Durante los meses de confinamiento y los que vinieron después, con la locura de cierro y abro restaurantes, mi marido hostelero decidió poner en marcha ... un huerto ecológico. Primero porque cree en las bondades de los productos 'kilómetro cero' y segundo porque necesitaba algo para distraerse y quemar su indignación.
El resultado es que tiene un huerto precioso con unas tomateras y berenjenales que parecen una selva, ha perdido 20 kilos y no se ha vuelto loco. Así que intenta convencer a todo el mundo de que la mezcla de actividad física, aire libre y contacto con la naturaleza es la solución para casi todo. 'Agrofitness' lo llama, porque «ven a ayudarme al huerto» se ve que no tiene el mismo enganche marquetiniano.
El caso es que durante mis vacaciones se ha empeñado en convencerme de que me deje de dietas y ansiolíticos, cual gurú de la autoayuda. A mí, que soy alérgica a casi todo y que desde bien pequeña me he creído lo que me decían las monjas: que «hay que tener cuidado con los que te quieren llevar al huerto».
No me importa el madrugón para evitar las horas de calor, pero el 'recolecting', 'poding' y 'azading' que forman parte del 'agrofitness' no me han seducido demasiado. Aunque le cambiemos el nombre siguen siendo actividades tan duras como siempre.
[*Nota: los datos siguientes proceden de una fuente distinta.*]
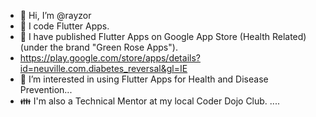 - 👋 Hi, I’m @rayzor
- 👀 I code Flutter Apps.
- 🎈 I have published Flutter Apps on Google App Store (Health Related) (under the brand "Green Rose Apps").
- https://play.google.com/store/apps/details?id=neuville.com.diabetes_reversal&gl=IE
- 💞️ I’m interested in using Flutter Apps for Health and Disease Prevention...
- 👪 I'm also a Technical Mentor at my local Coder Dojo Club.
 .... 
 
<!---
rayzor/rayzor is a ✨ special ✨ repository because its `README.md` (this file) appears on your GitHub profile.
You can click the Preview link to take a look at your changes.
--->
No hace falta que os jure que yo no he obtenido los mismos resultados que mi gurú. Llevo el cuerpo lleno de agujetas, mi bronceado no es apto para presumir en la playa y mis brazos son un muestrario de arañazos y pequeños granitos. Son las heridas de mi lucha con las plantas de calabacín, cuando iba cuchillo en mano como una loca por el huerto. Mi consuelo es que puedo decir con orgullo aquello de «tendríais que ver cómo quedaron ellas».